I just buy Strappal tape from Amazon or eBay, it seems cheaper than most climbing specific tape and is also a lot stickier.
Well Amphitheatre Buttress turned into a long day! We got hammered by rain all day so what should have been a relatively simple romp up a mountain vdiff turned into a completely different beast. Smearing my way up slippery wet slabs in big boots certainly made things more challenging for the grade and it took us 9 hours from car to car! On the plus side, the weather put a lot of people off so we had the whole mountain to ourselves.

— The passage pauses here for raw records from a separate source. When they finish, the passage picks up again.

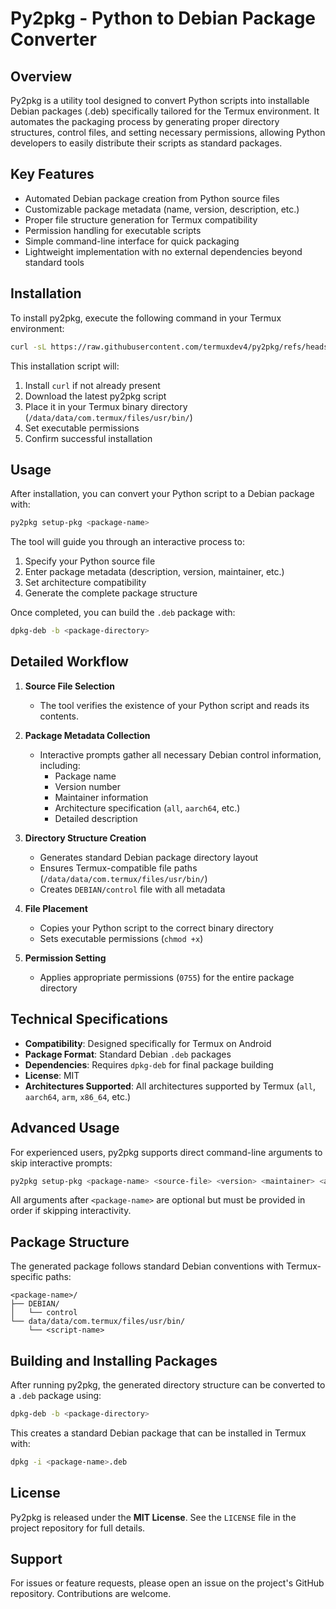 # Py2pkg - Python to Debian Package Converter  

## Overview  

Py2pkg is a utility tool designed to convert Python scripts into installable Debian packages (.deb) specifically tailored for the Termux environment. It automates the packaging process by generating proper directory structures, control files, and setting necessary permissions, allowing Python developers to easily distribute their scripts as standard packages.  

## Key Features  

- Automated Debian package creation from Python source files  
- Customizable package metadata (name, version, description, etc.)  
- Proper file structure generation for Termux compatibility  
- Permission handling for executable scripts  
- Simple command-line interface for quick packaging  
- Lightweight implementation with no external dependencies beyond standard tools  

## Installation  

To install py2pkg, execute the following command in your Termux environment:  

```bash  
curl -sL https://raw.githubusercontent.com/termuxdev4/py2pkg/refs/heads/main/install.sh | bash
```  

This installation script will:  
1. Install `curl` if not already present  
2. Download the latest py2pkg script  
3. Place it in your Termux binary directory (`/data/data/com.termux/files/usr/bin/`)  
4. Set executable permissions  
5. Confirm successful installation  

## Usage  

After installation, you can convert your Python script to a Debian package with:  

```bash  
py2pkg setup-pkg <package-name>  
```  

The tool will guide you through an interactive process to:  
1. Specify your Python source file  
2. Enter package metadata (description, version, maintainer, etc.)  
3. Set architecture compatibility  
4. Generate the complete package structure  

Once completed, you can build the `.deb` package with:  

```bash  
dpkg-deb -b <package-directory>  
```  

## Detailed Workflow  

1. **Source File Selection**  
   - The tool verifies the existence of your Python script and reads its contents.  

2. **Package Metadata Collection**  
   - Interactive prompts gather all necessary Debian control information, including:  
     - Package name  
     - Version number  
     - Maintainer information  
     - Architecture specification (`all`, `aarch64`, etc.)  
     - Detailed description  

3. **Directory Structure Creation**  
   - Generates standard Debian package directory layout  
   - Ensures Termux-compatible file paths (`/data/data/com.termux/files/usr/bin/`)  
   - Creates `DEBIAN/control` file with all metadata  

4. **File Placement**  
   - Copies your Python script to the correct binary directory  
   - Sets executable permissions (`chmod +x`)  

5. **Permission Setting**  
   - Applies appropriate permissions (`0755`) for the entire package directory  

## Technical Specifications  

- **Compatibility**: Designed specifically for Termux on Android  
- **Package Format**: Standard Debian `.deb` packages  
- **Dependencies**: Requires `dpkg-deb` for final package building  
- **License**: MIT  
- **Architectures Supported**: All architectures supported by Termux (`all`, `aarch64`, `arm`, `x86_64`, etc.)  

## Advanced Usage  

For experienced users, py2pkg supports direct command-line arguments to skip interactive prompts:  

```bash  
py2pkg setup-pkg <package-name> <source-file> <version> <maintainer> <architecture> <description>  
```  

All arguments after `<package-name>` are optional but must be provided in order if skipping interactivity.  

## Package Structure  

The generated package follows standard Debian conventions with Termux-specific paths:  

```  
<package-name>/  
├── DEBIAN/  
│   └── control  
└── data/data/com.termux/files/usr/bin/  
    └── <script-name>  
```  

## Building and Installing Packages  

After running py2pkg, the generated directory structure can be converted to a `.deb` package using:  

```bash  
dpkg-deb -b <package-directory>  
```  

This creates a standard Debian package that can be installed in Termux with:  

```bash  
dpkg -i <package-name>.deb  
```  

## License  

Py2pkg is released under the **MIT License**. See the `LICENSE` file in the project repository for full details.  

## Support  

For issues or feature requests, please open an issue on the project's GitHub repository. Contributions are welcome.
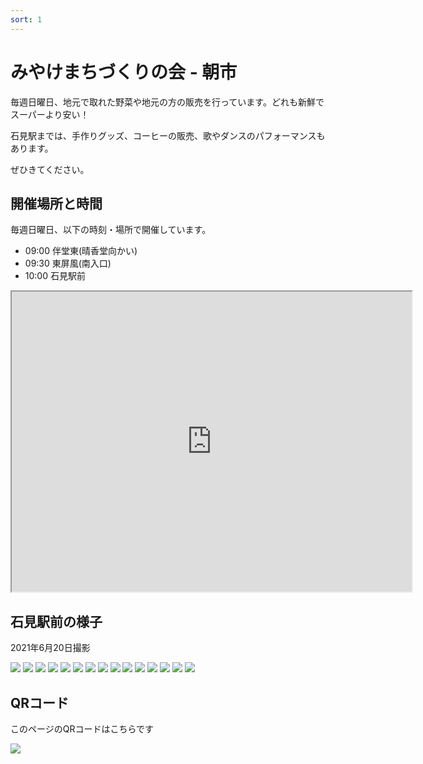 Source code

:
 ```yaml
---
sort: 1
---
```


# みやけまちづくりの会 - 朝市

毎週日曜日、地元で取れた野菜や地元の方の販売を行っています。どれも新鮮でスーパーより安い！

石見駅までは、手作りグッズ、コーヒーの販売、歌やダンスのパフォーマンスもあります。

ぜひきてください。

## 開催場所と時間
毎週日曜日、以下の時刻・場所で開催しています。

- 09:00 伴堂東(晴香堂向かい)
- 09:30 東屏風(南入口)
- 10:00 石見駅前

<iframe src="https://www.google.com/maps/d/u/0/embed?mid=1DmIAFaboKgTBgWDQyMqK96oAqJS_wDPm" width="640" height="480"></iframe>

## 石見駅前の様子
2021年6月20日撮影

![](/assets/images/sunday-morning-market/16.jpg)
![](/assets/images/sunday-morning-market/1.jpg)
![](/assets/images/sunday-morning-market/2.jpg)
![](/assets/images/sunday-morning-market/3.jpg)
![](/assets/images/sunday-morning-market/4.jpg)
![](/assets/images/sunday-morning-market/5.jpg)
![](/assets/images/sunday-morning-market/6.jpg)
![](/assets/images/sunday-morning-market/7.jpg)
![](/assets/images/sunday-morning-market/8.jpg)
![](/assets/images/sunday-morning-market/9.jpg)
![](/assets/images/sunday-morning-market/10.jpg)
![](/assets/images/sunday-morning-market/11.jpg)
![](/assets/images/sunday-morning-market/12.jpg)
![](/assets/images/sunday-morning-market/13.jpg)
![](/assets/images/sunday-morning-market/14.jpg)

## QRコード
このページのQRコードはこちらです

![](/assets/images/sunday-morning-market/qr-sunday-morning-market.png)
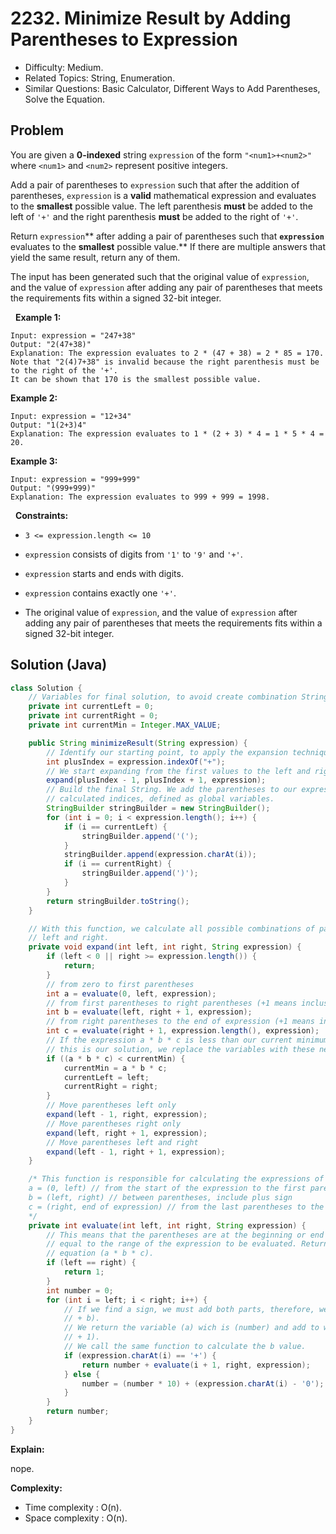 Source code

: # 2232. Minimize Result by Adding Parentheses to Expression

- Difficulty: Medium.
- Related Topics: String, Enumeration.
- Similar Questions: Basic Calculator, Different Ways to Add Parentheses, Solve the Equation.

## Problem

You are given a **0-indexed** string ```expression``` of the form ```"<num1>+<num2>"``` where ```<num1>``` and ```<num2>``` represent positive integers.

Add a pair of parentheses to ```expression``` such that after the addition of parentheses, ```expression``` is a **valid** mathematical expression and evaluates to the **smallest** possible value. The left parenthesis **must** be added to the left of ```'+'``` and the right parenthesis **must** be added to the right of ```'+'```.

Return ```expression```** after adding a pair of parentheses such that **```expression```** evaluates to the **smallest** possible value.** If there are multiple answers that yield the same result, return any of them.

The input has been generated such that the original value of ```expression```, and the value of ```expression``` after adding any pair of parentheses that meets the requirements fits within a signed 32-bit integer.

 
**Example 1:**

```
Input: expression = "247+38"
Output: "2(47+38)"
Explanation: The expression evaluates to 2 * (47 + 38) = 2 * 85 = 170.
Note that "2(4)7+38" is invalid because the right parenthesis must be to the right of the '+'.
It can be shown that 170 is the smallest possible value.
```

**Example 2:**

```
Input: expression = "12+34"
Output: "1(2+3)4"
Explanation: The expression evaluates to 1 * (2 + 3) * 4 = 1 * 5 * 4 = 20.
```

**Example 3:**

```
Input: expression = "999+999"
Output: "(999+999)"
Explanation: The expression evaluates to 999 + 999 = 1998.
```

 
**Constraints:**


	
- ```3 <= expression.length <= 10```
	
- ```expression``` consists of digits from ```'1'``` to ```'9'``` and ```'+'```.
	
- ```expression``` starts and ends with digits.
	
- ```expression``` contains exactly one ```'+'```.
	
- The original value of ```expression```, and the value of ```expression``` after adding any pair of parentheses that meets the requirements fits within a signed 32-bit integer.



## Solution (Java)

```java
class Solution {
    // Variables for final solution, to avoid create combination Strings
    private int currentLeft = 0;
    private int currentRight = 0;
    private int currentMin = Integer.MAX_VALUE;

    public String minimizeResult(String expression) {
        // Identify our starting point, to apply the expansion technique
        int plusIndex = expression.indexOf("+");
        // We start expanding from the first values to the left and right of the center (plus sign).
        expand(plusIndex - 1, plusIndex + 1, expression);
        // Build the final String. We add the parentheses to our expression in the already
        // calculated indices, defined as global variables.
        StringBuilder stringBuilder = new StringBuilder();
        for (int i = 0; i < expression.length(); i++) {
            if (i == currentLeft) {
                stringBuilder.append('(');
            }
            stringBuilder.append(expression.charAt(i));
            if (i == currentRight) {
                stringBuilder.append(')');
            }
        }
        return stringBuilder.toString();
    }

    // With this function, we calculate all possible combinations of parentheses from two pointers,
    // left and right.
    private void expand(int left, int right, String expression) {
        if (left < 0 || right >= expression.length()) {
            return;
        }
        // from zero to first parentheses
        int a = evaluate(0, left, expression);
        // from first parentheses to right parentheses (+1 means inclusive)
        int b = evaluate(left, right + 1, expression);
        // from right parentheses to the end of expression (+1 means inclusive)
        int c = evaluate(right + 1, expression.length(), expression);
        // If the expression a * b * c is less than our current minimum
        // this is our solution, we replace the variables with these new values.
        if ((a * b * c) < currentMin) {
            currentMin = a * b * c;
            currentLeft = left;
            currentRight = right;
        }
        // Move parentheses left only
        expand(left - 1, right, expression);
        // Move parentheses right only
        expand(left, right + 1, expression);
        // Move parentheses left and right
        expand(left - 1, right + 1, expression);
    }

    /* This function is responsible for calculating the expressions of each variable.
    a = (0, left) // from the start of the expression to the first parentheses
    b = (left, right) // between parentheses, include plus sign
    c = (right, end of expression) // from the last parentheses to the end
    */
    private int evaluate(int left, int right, String expression) {
        // This means that the parentheses are at the beginning or end of the expression and are
        // equal to the range of the expression to be evaluated. Return 1 to avoid zero factors in
        // equation (a * b * c).
        if (left == right) {
            return 1;
        }
        int number = 0;
        for (int i = left; i < right; i++) {
            // If we find a sign, we must add both parts, therefore, we convert the expression to (a
            // + b).
            // We return the variable (a) wich is (number) and add to what follows after the sign (i
            // + 1).
            // We call the same function to calculate the b value.
            if (expression.charAt(i) == '+') {
                return number + evaluate(i + 1, right, expression);
            } else {
                number = (number * 10) + (expression.charAt(i) - '0');
            }
        }
        return number;
    }
}
```

**Explain:**

nope.

**Complexity:**

* Time complexity : O(n).
* Space complexity : O(n).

Bouldering was tough - I enjoyed it, although conscious that I'm lacking the balance / coordination / flexibility and upper body strength at the moment. Plan on going again though, worth another try!
Keep at it! I've just completed the moment and technique course at the Bristol climbing academy which has really helped both my bouldering and rope climbing. If there are any courses at you bouldering centre I would recommend looking into them.
so do they teach both gri-gri's & figure8/tubular for belaying ?
I'm a traditionalist liking tubulars - and paying attention; but with millenials and the distraction of mobiles, you could end up dead.
closest I have climbed to Bristol is Lundy - nice granite & birds, we should have rented the lighthouse, as opposed to blockhouse - trip by boat add's to the romance of it.
I've always been a fan of the basic belay devices, I've had a DMM Bug for years. However I've just treated myself to a new DMM Pivot after everyone seems to rave about them.
Been in Sweden on work this week and managed to get along to a gym there with some colleagues.
First time I've used a gym with graded routes so it was nice to get an idea of where I'm at (although obviously not that reliable). I was flashing all the 5s, beating the 6As reliably and did a 6B+ which felt like the kind of level I can beat regularly with a couple sessions figuring out the problem.
Most importantly, this arthritis in my toe is fading....was a bit concerned about it initially.